---------- Study material

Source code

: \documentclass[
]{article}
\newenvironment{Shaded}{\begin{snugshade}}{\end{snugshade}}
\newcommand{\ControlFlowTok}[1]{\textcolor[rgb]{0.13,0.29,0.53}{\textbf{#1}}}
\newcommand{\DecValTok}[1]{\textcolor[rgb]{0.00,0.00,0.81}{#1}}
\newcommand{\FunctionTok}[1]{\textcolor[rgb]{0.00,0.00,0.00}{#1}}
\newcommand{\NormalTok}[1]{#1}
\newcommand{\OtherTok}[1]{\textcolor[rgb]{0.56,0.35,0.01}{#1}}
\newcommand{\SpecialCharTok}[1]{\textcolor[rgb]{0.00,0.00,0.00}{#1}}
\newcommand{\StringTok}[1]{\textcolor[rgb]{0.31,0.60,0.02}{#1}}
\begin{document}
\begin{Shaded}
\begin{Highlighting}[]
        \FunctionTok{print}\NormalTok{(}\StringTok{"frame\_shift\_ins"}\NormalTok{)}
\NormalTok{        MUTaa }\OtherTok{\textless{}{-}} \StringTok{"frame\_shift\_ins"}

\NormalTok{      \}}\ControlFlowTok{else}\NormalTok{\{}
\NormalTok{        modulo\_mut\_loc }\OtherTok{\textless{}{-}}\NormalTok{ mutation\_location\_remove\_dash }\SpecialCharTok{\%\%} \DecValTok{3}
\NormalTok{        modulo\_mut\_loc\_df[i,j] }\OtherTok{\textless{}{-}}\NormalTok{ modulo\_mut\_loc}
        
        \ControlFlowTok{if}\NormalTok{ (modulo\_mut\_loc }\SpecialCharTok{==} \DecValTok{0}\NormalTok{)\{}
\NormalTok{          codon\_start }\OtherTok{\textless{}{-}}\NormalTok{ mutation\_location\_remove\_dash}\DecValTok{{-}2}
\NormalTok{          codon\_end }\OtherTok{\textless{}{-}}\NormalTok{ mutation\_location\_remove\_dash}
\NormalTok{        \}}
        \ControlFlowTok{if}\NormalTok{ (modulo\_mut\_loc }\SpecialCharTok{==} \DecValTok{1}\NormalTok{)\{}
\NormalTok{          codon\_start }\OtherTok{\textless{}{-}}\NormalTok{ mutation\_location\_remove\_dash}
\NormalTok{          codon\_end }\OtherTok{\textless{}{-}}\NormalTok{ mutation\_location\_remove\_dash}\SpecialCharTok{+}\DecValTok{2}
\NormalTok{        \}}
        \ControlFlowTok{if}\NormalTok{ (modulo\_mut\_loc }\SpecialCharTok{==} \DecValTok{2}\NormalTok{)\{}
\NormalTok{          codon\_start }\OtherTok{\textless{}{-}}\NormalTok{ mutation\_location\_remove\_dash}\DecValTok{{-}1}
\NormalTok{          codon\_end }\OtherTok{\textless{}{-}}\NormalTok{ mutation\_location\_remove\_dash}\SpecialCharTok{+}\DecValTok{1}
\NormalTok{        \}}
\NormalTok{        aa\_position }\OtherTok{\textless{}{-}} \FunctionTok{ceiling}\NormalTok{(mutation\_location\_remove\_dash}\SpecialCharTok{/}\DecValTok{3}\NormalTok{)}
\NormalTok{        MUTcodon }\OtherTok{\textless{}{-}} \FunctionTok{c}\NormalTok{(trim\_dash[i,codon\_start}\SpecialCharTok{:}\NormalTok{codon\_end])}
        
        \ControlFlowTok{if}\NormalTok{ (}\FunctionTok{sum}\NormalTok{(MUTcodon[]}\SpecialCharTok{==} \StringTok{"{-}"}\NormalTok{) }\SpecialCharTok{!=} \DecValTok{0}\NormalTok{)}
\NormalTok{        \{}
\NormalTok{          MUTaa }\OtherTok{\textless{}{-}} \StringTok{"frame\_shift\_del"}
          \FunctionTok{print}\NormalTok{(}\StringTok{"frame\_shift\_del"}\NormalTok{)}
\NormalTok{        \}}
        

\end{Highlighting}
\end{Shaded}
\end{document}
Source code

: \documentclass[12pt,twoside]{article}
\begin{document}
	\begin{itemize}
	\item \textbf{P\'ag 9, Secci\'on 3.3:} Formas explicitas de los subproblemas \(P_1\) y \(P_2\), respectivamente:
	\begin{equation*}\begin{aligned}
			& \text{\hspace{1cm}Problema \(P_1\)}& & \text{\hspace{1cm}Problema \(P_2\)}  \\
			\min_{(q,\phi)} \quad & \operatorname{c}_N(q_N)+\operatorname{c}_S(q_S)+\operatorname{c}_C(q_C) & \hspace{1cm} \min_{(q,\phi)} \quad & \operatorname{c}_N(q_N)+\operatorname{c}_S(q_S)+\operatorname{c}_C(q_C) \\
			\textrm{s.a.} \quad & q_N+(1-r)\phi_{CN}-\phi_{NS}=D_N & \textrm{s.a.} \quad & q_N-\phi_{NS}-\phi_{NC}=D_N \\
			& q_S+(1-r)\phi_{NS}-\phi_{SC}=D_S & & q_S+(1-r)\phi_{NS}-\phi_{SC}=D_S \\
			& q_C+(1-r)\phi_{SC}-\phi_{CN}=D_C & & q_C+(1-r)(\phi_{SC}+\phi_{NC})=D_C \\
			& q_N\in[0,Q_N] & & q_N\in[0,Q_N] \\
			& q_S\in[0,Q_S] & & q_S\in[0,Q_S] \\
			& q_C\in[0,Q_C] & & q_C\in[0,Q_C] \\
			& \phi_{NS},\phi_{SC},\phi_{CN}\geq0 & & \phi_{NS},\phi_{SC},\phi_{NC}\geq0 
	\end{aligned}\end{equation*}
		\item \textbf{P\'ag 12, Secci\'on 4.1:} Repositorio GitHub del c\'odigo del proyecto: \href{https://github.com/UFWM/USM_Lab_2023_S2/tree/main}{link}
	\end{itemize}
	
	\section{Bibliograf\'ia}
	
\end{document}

--------------------

- **Task**
Within the data above, pick out all lines holding the word "frame".

- **Solution to this exercise**
        \FunctionTok{print}\NormalTok{(}\StringTok{"frame\_shift\_ins"}\NormalTok{)}
\NormalTok{        MUTaa }\OtherTok{\textless{}{-}} \StringTok{"frame\_shift\_ins"}
\NormalTok{          MUTaa }\OtherTok{\textless{}{-}} \StringTok{"frame\_shift\_del"}
          \FunctionTok{print}\NormalTok{(}\StringTok{"frame\_shift\_del"}\NormalTok{)}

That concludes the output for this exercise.